(Records excerpted from a collection)
__________

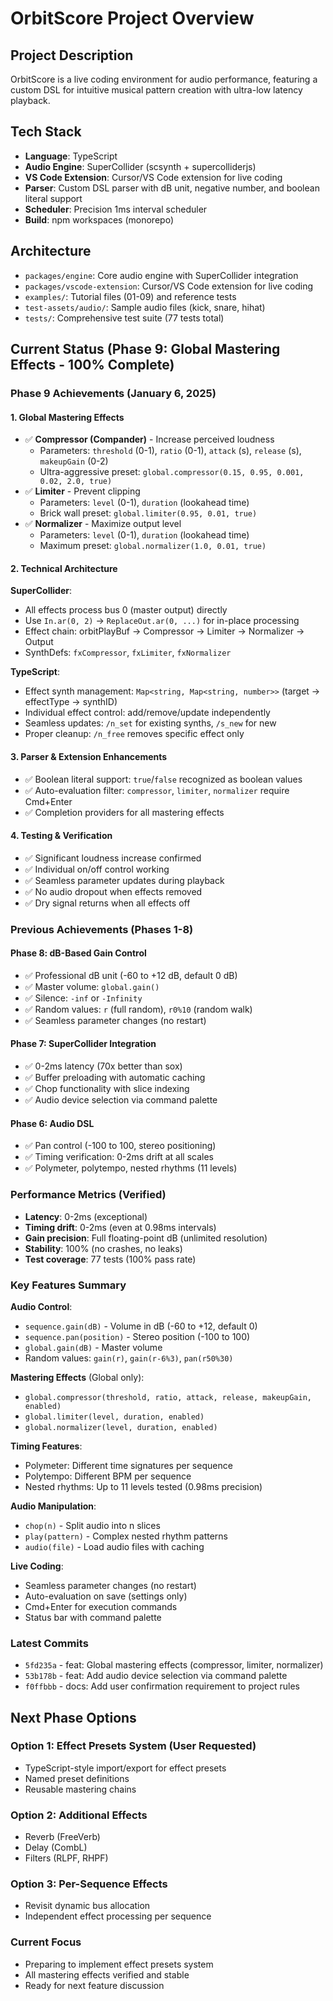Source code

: # OrbitScore Project Overview

## Project Description
OrbitScore is a live coding environment for audio performance, featuring a custom DSL for intuitive musical pattern creation with ultra-low latency playback.

## Tech Stack
- **Language**: TypeScript
- **Audio Engine**: SuperCollider (scsynth + supercolliderjs)
- **VS Code Extension**: Cursor/VS Code extension for live coding
- **Parser**: Custom DSL parser with dB unit, negative number, and boolean literal support
- **Scheduler**: Precision 1ms interval scheduler
- **Build**: npm workspaces (monorepo)

## Architecture
- `packages/engine`: Core audio engine with SuperCollider integration
- `packages/vscode-extension`: Cursor/VS Code extension for live coding
- `examples/`: Tutorial files (01-09) and reference tests
- `test-assets/audio/`: Sample audio files (kick, snare, hihat)
- `tests/`: Comprehensive test suite (77 tests total)

## Current Status (Phase 9: Global Mastering Effects - 100% Complete)

### Phase 9 Achievements (January 6, 2025)

#### 1. Global Mastering Effects
- ✅ **Compressor (Compander)** - Increase perceived loudness
  - Parameters: `threshold` (0-1), `ratio` (0-1), `attack` (s), `release` (s), `makeupGain` (0-2)
  - Ultra-aggressive preset: `global.compressor(0.15, 0.95, 0.001, 0.02, 2.0, true)`
- ✅ **Limiter** - Prevent clipping
  - Parameters: `level` (0-1), `duration` (lookahead time)
  - Brick wall preset: `global.limiter(0.95, 0.01, true)`
- ✅ **Normalizer** - Maximize output level
  - Parameters: `level` (0-1), `duration` (lookahead time)
  - Maximum preset: `global.normalizer(1.0, 0.01, true)`

#### 2. Technical Architecture
**SuperCollider**:
- All effects process bus 0 (master output) directly
- Use `In.ar(0, 2)` → `ReplaceOut.ar(0, ...)` for in-place processing
- Effect chain: orbitPlayBuf → Compressor → Limiter → Normalizer → Output
- SynthDefs: `fxCompressor`, `fxLimiter`, `fxNormalizer`

**TypeScript**:
- Effect synth management: `Map<string, Map<string, number>>` (target → effectType → synthID)
- Individual effect control: add/remove/update independently
- Seamless updates: `/n_set` for existing synths, `/s_new` for new
- Proper cleanup: `/n_free` removes specific effect only

#### 3. Parser & Extension Enhancements
- ✅ Boolean literal support: `true`/`false` recognized as boolean values
- ✅ Auto-evaluation filter: `compressor`, `limiter`, `normalizer` require Cmd+Enter
- ✅ Completion providers for all mastering effects

#### 4. Testing & Verification
- ✅ Significant loudness increase confirmed
- ✅ Individual on/off control working
- ✅ Seamless parameter updates during playback
- ✅ No audio dropout when effects removed
- ✅ Dry signal returns when all effects off

### Previous Achievements (Phases 1-8)

#### Phase 8: dB-Based Gain Control
- ✅ Professional dB unit (-60 to +12 dB, default 0 dB)
- ✅ Master volume: `global.gain()`
- ✅ Silence: `-inf` or `-Infinity`
- ✅ Random values: `r` (full random), `r0%10` (random walk)
- ✅ Seamless parameter changes (no restart)

#### Phase 7: SuperCollider Integration
- ✅ 0-2ms latency (70x better than sox)
- ✅ Buffer preloading with automatic caching
- ✅ Chop functionality with slice indexing
- ✅ Audio device selection via command palette

#### Phase 6: Audio DSL
- ✅ Pan control (-100 to 100, stereo positioning)
- ✅ Timing verification: 0-2ms drift at all scales
- ✅ Polymeter, polytempo, nested rhythms (11 levels)

### Performance Metrics (Verified)
- **Latency**: 0-2ms (exceptional)
- **Timing drift**: 0-2ms (even at 0.98ms intervals)
- **Gain precision**: Full floating-point dB (unlimited resolution)
- **Stability**: 100% (no crashes, no leaks)
- **Test coverage**: 77 tests (100% pass rate)

### Key Features Summary

**Audio Control**:
- `sequence.gain(dB)` - Volume in dB (-60 to +12, default 0)
- `sequence.pan(position)` - Stereo position (-100 to 100)
- `global.gain(dB)` - Master volume
- Random values: `gain(r)`, `gain(r-6%3)`, `pan(r50%30)`

**Mastering Effects** (Global only):
- `global.compressor(threshold, ratio, attack, release, makeupGain, enabled)`
- `global.limiter(level, duration, enabled)`
- `global.normalizer(level, duration, enabled)`

**Timing Features**:
- Polymeter: Different time signatures per sequence
- Polytempo: Different BPM per sequence
- Nested rhythms: Up to 11 levels tested (0.98ms precision)

**Audio Manipulation**:
- `chop(n)` - Split audio into n slices
- `play(pattern)` - Complex nested rhythm patterns
- `audio(file)` - Load audio files with caching

**Live Coding**:
- Seamless parameter changes (no restart)
- Auto-evaluation on save (settings only)
- Cmd+Enter for execution commands
- Status bar with command palette

### Latest Commits
- `5fd235a` - feat: Global mastering effects (compressor, limiter, normalizer)
- `53b178b` - feat: Add audio device selection via command palette
- `f0ffbbb` - docs: Add user confirmation requirement to project rules

## Next Phase Options

### Option 1: Effect Presets System (User Requested)
- TypeScript-style import/export for effect presets
- Named preset definitions
- Reusable mastering chains

### Option 2: Additional Effects
- Reverb (FreeVerb)
- Delay (CombL)
- Filters (RLPF, RHPF)

### Option 3: Per-Sequence Effects
- Revisit dynamic bus allocation
- Independent effect processing per sequence

### Current Focus
- Preparing to implement effect presets system
- All mastering effects verified and stable
- Ready for next feature discussion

__________

# ASSIGNMENT
Take exactly the lines from the one containing "- ✅ Boolean" through the one containing "- Nested rhythms: Up" in the data above, and output them with nothing added.

# SOLUTION
- ✅ Boolean literal support: `true`/`false` recognized as boolean values
- ✅ Auto-evaluation filter: `compressor`, `limiter`, `normalizer` require Cmd+Enter
- ✅ Completion providers for all mastering effects

#### 4. Testing & Verification
- ✅ Significant loudness increase confirmed
- ✅ Individual on/off control working
- ✅ Seamless parameter updates during playback
- ✅ No audio dropout when effects removed
- ✅ Dry signal returns when all effects off

### Previous Achievements (Phases 1-8)

#### Phase 8: dB-Based Gain Control
- ✅ Professional dB unit (-60 to +12 dB, default 0 dB)
- ✅ Master volume: `global.gain()`
- ✅ Silence: `-inf` or `-Infinity`
- ✅ Random values: `r` (full random), `r0%10` (random walk)
- ✅ Seamless parameter changes (no restart)

#### Phase 7: SuperCollider Integration
- ✅ 0-2ms latency (70x better than sox)
- ✅ Buffer preloading with automatic caching
- ✅ Chop functionality with slice indexing
- ✅ Audio device selection via command palette

#### Phase 6: Audio DSL
- ✅ Pan control (-100 to 100, stereo positioning)
- ✅ Timing verification: 0-2ms drift at all scales
- ✅ Polymeter, polytempo, nested rhythms (11 levels)

### Performance Metrics (Verified)
- **Latency**: 0-2ms (exceptional)
- **Timing drift**: 0-2ms (even at 0.98ms intervals)
- **Gain precision**: Full floating-point dB (unlimited resolution)
- **Stability**: 100% (no crashes, no leaks)
- **Test coverage**: 77 tests (100% pass rate)

### Key Features Summary

**Audio Control**:
- `sequence.gain(dB)` - Volume in dB (-60 to +12, default 0)
- `sequence.pan(position)` - Stereo position (-100 to 100)
- `global.gain(dB)` - Master volume
- Random values: `gain(r)`, `gain(r-6%3)`, `pan(r50%30)`

**Mastering Effects** (Global only):
- `global.compressor(threshold, ratio, attack, release, makeupGain, enabled)`
- `global.limiter(level, duration, enabled)`
- `global.normalizer(level, duration, enabled)`

**Timing Features**:
- Polymeter: Different time signatures per sequence
- Polytempo: Different BPM per sequence
- Nested rhythms: Up to 11 levels tested (0.98ms precision)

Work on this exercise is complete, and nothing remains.